▶ WORK ITEM
Which lines of the data contain the string "microsoft"? Copy every one of them.

THE DATA: Begin

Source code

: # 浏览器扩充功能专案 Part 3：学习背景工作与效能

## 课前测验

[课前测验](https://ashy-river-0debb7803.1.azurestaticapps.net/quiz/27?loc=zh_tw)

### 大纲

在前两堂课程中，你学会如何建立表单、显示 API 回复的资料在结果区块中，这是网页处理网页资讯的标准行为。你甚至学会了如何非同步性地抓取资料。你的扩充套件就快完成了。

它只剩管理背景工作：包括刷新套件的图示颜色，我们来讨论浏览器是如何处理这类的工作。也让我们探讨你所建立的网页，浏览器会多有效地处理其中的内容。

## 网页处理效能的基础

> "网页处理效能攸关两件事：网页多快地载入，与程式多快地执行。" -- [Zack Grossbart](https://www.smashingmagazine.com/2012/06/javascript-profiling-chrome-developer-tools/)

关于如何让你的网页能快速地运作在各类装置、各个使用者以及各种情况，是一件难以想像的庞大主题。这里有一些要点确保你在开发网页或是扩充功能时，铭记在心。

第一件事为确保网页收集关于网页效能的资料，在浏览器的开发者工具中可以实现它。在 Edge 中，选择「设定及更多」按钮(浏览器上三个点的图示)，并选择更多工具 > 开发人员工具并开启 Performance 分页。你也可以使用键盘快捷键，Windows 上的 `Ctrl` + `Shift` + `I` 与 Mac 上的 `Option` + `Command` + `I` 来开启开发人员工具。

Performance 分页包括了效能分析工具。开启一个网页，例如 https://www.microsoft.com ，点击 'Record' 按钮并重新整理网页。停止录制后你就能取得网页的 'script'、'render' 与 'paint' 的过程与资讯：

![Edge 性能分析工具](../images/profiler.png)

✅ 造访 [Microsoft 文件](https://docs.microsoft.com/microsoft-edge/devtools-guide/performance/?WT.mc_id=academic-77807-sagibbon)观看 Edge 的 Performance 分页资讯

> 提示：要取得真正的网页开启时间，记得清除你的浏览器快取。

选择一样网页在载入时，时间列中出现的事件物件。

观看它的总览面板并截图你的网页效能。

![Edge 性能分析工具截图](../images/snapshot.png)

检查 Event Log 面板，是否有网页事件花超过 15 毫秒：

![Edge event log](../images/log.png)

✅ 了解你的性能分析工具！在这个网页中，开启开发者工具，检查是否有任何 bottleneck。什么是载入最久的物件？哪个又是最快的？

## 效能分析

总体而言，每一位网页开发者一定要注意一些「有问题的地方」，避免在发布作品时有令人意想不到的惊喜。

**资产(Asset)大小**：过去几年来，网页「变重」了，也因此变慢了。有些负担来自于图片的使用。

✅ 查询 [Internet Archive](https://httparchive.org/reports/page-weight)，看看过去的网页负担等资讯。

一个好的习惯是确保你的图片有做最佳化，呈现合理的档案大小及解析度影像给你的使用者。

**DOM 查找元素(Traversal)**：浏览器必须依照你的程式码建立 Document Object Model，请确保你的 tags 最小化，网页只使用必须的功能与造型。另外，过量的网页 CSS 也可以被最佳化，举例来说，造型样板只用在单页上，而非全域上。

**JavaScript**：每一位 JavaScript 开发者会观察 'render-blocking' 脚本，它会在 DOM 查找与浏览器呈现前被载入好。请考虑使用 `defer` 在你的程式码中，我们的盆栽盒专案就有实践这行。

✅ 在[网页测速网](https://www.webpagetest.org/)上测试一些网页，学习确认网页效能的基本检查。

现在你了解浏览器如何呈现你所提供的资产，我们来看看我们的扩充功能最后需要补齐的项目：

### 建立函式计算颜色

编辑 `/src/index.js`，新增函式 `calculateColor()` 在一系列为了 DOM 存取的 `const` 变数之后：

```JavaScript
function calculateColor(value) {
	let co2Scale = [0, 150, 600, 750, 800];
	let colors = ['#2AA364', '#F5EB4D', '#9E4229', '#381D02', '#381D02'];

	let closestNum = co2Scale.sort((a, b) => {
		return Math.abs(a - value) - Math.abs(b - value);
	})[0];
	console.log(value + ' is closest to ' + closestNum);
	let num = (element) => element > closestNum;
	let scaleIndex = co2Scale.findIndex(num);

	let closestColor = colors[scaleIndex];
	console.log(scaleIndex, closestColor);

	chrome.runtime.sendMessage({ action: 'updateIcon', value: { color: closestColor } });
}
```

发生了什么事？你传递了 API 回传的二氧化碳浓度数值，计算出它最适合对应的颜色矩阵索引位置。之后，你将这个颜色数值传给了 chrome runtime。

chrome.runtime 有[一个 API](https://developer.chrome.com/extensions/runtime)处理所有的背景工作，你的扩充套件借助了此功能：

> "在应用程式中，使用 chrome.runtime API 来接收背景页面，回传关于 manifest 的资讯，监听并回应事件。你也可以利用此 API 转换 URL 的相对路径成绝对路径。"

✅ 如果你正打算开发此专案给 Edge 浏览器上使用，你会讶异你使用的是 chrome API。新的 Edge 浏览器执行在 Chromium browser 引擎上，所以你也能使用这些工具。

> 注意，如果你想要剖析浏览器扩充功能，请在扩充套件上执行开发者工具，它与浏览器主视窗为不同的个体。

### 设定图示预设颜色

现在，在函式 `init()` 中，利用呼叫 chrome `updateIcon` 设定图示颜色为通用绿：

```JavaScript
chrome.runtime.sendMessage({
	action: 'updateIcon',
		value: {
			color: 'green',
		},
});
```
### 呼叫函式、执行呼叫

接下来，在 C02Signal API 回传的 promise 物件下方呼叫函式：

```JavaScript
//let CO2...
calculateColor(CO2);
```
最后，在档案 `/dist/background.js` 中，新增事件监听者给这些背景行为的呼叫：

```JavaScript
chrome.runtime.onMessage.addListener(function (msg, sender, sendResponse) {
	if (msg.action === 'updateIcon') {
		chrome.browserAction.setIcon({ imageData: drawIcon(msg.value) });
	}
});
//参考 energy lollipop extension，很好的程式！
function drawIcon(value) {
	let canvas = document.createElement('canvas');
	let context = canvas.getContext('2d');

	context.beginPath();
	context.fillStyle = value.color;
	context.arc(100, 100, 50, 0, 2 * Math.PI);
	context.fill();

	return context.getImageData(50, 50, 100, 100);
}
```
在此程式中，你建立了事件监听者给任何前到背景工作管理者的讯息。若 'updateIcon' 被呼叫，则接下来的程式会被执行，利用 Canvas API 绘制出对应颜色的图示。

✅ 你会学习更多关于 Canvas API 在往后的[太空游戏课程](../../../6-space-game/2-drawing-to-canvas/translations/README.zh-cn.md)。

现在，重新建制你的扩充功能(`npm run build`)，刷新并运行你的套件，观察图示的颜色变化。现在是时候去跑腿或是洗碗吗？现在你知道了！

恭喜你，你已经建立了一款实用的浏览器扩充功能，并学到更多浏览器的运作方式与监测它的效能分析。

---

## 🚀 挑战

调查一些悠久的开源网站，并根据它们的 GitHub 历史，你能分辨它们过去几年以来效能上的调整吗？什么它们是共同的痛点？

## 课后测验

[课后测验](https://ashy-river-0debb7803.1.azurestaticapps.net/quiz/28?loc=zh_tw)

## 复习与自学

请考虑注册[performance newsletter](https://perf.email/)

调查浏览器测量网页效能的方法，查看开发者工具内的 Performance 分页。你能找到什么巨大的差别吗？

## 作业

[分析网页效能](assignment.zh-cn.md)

THE DATA: End

▶ ANSWER TO THIS PROBLEM
Performance 分页包括了效能分析工具。开启一个网页，例如 https://www.microsoft.com ，点击 'Record' 按钮并重新整理网页。停止录制后你就能取得网页的 'script'、'render' 与 'paint' 的过程与资讯：
✅ 造访 [Microsoft 文件](https://docs.microsoft.com/microsoft-edge/devtools-guide/performance/?WT.mc_id=academic-77807-sagibbon)观看 Edge 的 Performance 分页资讯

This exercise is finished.